— What the exercise asks —
In the data below, how many lines include the word "pour"? Give only the number.

— Dataset records —
+--

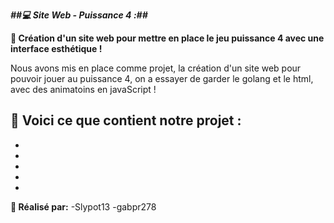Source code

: ***##💻 Site Web - Puissance 4 :##***

**📕 Création d'un site web pour mettre en place le jeu puissance 4 avec une interface esthétique !**

Nous avons mis en place comme projet, la création d'un site web pour pouvoir jouer au puissance 4, on a essayer de garder le golang et le html, avec des animatoins en javaScript !

**🔎 Voici ce que contient notre projet** :
-
-
-
-
-
-

**📌 Réalisé par:**
-Slypot13
-gabpr278
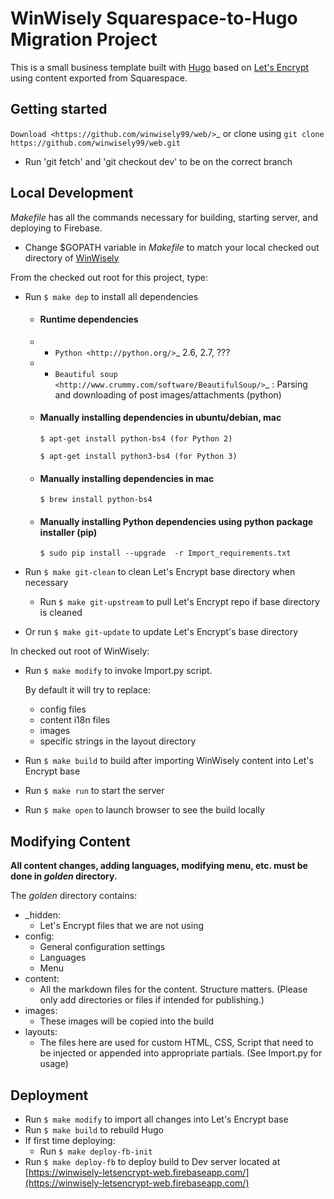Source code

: # WinWisely Squarespace-to-Hugo Migration Project

This is a small business template built with [Hugo](https://github.com/gohugoio/hugo) based on [Let's Encrypt](https://github.com/letsencrypt) using content exported from Squarespace.  

## Getting started

`Download <https://github.com/winwisely99/web/>`_ or clone using ``git clone https://github.com/winwisely99/web.git``

- Run 'git fetch' and 'git checkout dev' to be on the correct branch

## Local Development

*Makefile* has all the commands necessary for building, starting server, and deploying to Firebase.

- Change $GOPATH variable in *Makefile* to match your local checked out directory of [WinWisely](https://github.com/winwisely99/web.git)

From the checked out root for this project, type:

- Run `$ make dep` to install all dependencies 
   
  - #### Runtime dependencies
  
   - * `Python <http://python.org/>`_ 2.6, 2.7, ???
   - * `Beautiful soup <http://www.crummy.com/software/BeautifulSoup/>`_ : Parsing and downloading of post images/attachments (python)

  - #### Manually installing dependencies in ubuntu/debian, mac
  
      ``$ apt-get install python-bs4 (for Python 2)``
   
      ``$ apt-get install python3-bs4 (for Python 3)``

  - #### Manually installing dependencies in mac

      ``$ brew install python-bs4``

  - ####  Manually installing Python dependencies using python package installer (pip)
  
      ``$ sudo pip install --upgrade  -r Import_requirements.txt``

- Run `$ make git-clean` to clean Let's Encrypt base directory when necessary
  - Run `$ make git-upstream` to pull Let's Encrypt repo if base directory is cleaned
- Or run `$ make git-update` to update Let's Encrypt's base directory

In checked out root of WinWisely:

- Run `$ make modify` to invoke Import.py script. 

  By default it will try to replace:
    - config files
    - content i18n files
    - images
    - specific strings in the layout directory 

- Run `$ make build` to build after importing WinWisely content into Let's Encrypt base

- Run `$ make run` to start the server

- Run `$ make open` to launch browser to see the build locally

## Modifying Content

**All content changes, adding languages, modifying menu, etc. must be done in _golden_ directory.**

The _golden_ directory contains:
- _hidden:
  - Let's Encrypt files that we are not using
- config:
  - General configuration settings
  - Languages
  - Menu
- content:
  - All the markdown files for the content.  Structure matters. (Please only add directories or files if intended for publishing.)
- images:
  - These images will be copied into the build
- layouts:
  - The files here are used for custom HTML, CSS, Script that need to be injected or appended into appropriate partials. (See Import.py for usage)

## Deployment

- Run `$ make modify` to import all changes into Let's Encrypt base
- Run `$ make build` to rebuild Hugo
- If first time deploying:
  - Run `$ make deploy-fb-init`
- Run `$ make deploy-fb` to deploy build to Dev server located at [https://winwisely-letsencrypt-web.firebaseapp.com/](https://winwisely-letsencrypt-web.firebaseapp.com/)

+--

— Answer below —
2